The most challenging aspect at this point is obtaining funding to go ahead with preclinical trials, Indra said.

Loesgen said that despite the promising results observed, the chances of reaching a final drug for melanoma treatment are slim. 

“It takes years. It takes 15, 20 years from the stage we are at,” Loesgen said. “And the amount of compounds, I think 5-10,000, that are probably in the pool that mensacarcin is in now, one makes it (to a final product). One of 10,000. While we have the best hopes, it might not be this one.” 

According to Indra, the preclinical animal models generated in his lab are unique because they contain specific gene mutations in skin cells that are found in humans. Using an animal model may overall be the most effective way to test anti-cancer efficacy of new drugs including bioactive compounds isolated from different resources. 

“Mice are an ideal model where it is manageable, you can do things within a year or two. The diversity or heterogeneity is relatively less and so it’s a good fit model to do things rapidly,” Indra said. “A mouse can resemble human skin in a lot of aspects. It could be more cost effective, more controlled and it could be done in a more effective way.” 

Loesgen said testing with animal models is regulated by both the National Institute of Health and the Food and Drug Administration.

“If you look into the guidelines, they’re really, really strict in how many mice need to go into an assay, the fewest  possible are sacrificed in a very detailed way. This is all very regulated,” Loesgen said. “And it’s also expensive, that kind of work. So we are looking into initial efficacy and dose texploration, with only few mice per test. And the collaborators on the clinical side, they are very experienced.” 

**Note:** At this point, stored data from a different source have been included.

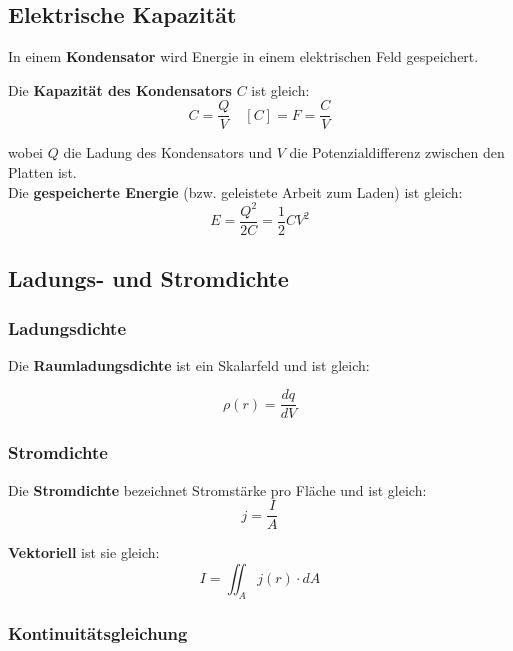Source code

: \documentclass[7pt]{article}
\begin{document}
\begin{multicols*}{3}
\subsection{Elektrische Kapazit{\"a}t}

In einem \textbf{Kondensator} wird Energie in einem elektrischen Feld gespeichert.

Die \textbf{Kapazit{\"a}t des Kondensators} $C$ ist gleich:
\begin{equation*}
	C = \frac{Q}{V} \quad [C] = F = \frac{C}{V}
\end{equation*}

wobei $Q$ die Ladung des Kondensators und $V$ die Potenzialdifferenz zwischen den Platten ist. \\

Die \textbf{gespeicherte Energie} (bzw. geleistete Arbeit zum Laden) ist gleich:
\begin{equation*}
	E = \frac{Q^2}{2C} = \frac{1}{2}CV^2
\end{equation*}

\subsection{Ladungs- und Stromdichte}

\subsubsection{Ladungsdichte}

Die \textbf{Raumladungsdichte} ist ein Skalarfeld und ist gleich:

\begin{equation*}
	\rho(r) = \frac{dq}{dV}
\end{equation*}

\subsubsection{Stromdichte}

Die \textbf{Stromdichte} bezeichnet Stromst{\"a}rke pro Fl{\"a}che und ist gleich:
\begin{equation*}
	j = \frac{I}{A}
\end{equation*}

\textbf{Vektoriell} ist sie gleich:
\begin{equation*}
	I = \iint_A j(r)\cdot dA
\end{equation*}

\subsubsection{Kontinuit{\"a}tsgleichung}


\end{multicols*}
\end{document}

According to Indra, these preclinical studies may consider new angles of approaching melanoma treatment studies.

“These are unique in a sense because we consider the microenvironment effect,” Indra said. “What that means is the cancer and the associated effect of the environment, which is very often ignored for cells in isolation.”

Kaweesa said if a product is not generated, there are still benefits of completing the research process.

“We might not be able to develop mensacarcin as a new drug for melanoma; hopefully we can in our lifetime. Even if we do not, all the assays and protocols we’re developing, all the pathways we’re digging into provides insight on how to develop targeted cancer therapies, therefore contributing to the research world,” Kaweesa said. “And maybe other scientists, or even younger scientists in years to come will use the same techniques and develop them further.”

Furthermore, though research has been focused on melanoma it may be effective in treating other kinds of cancers, according to Loesgen. 

“And it seems to be effective in glioblastoma, which is a really aggressive form of brain tumor for which it is really important to have tools,” Loesgen said. “We do not know if it carries over the brain barrier yet, so that’s something we need to study. Mensacarcin’s application in melanoma is one avenue we are exploring, but there might be other cancers, more aggressive ones.”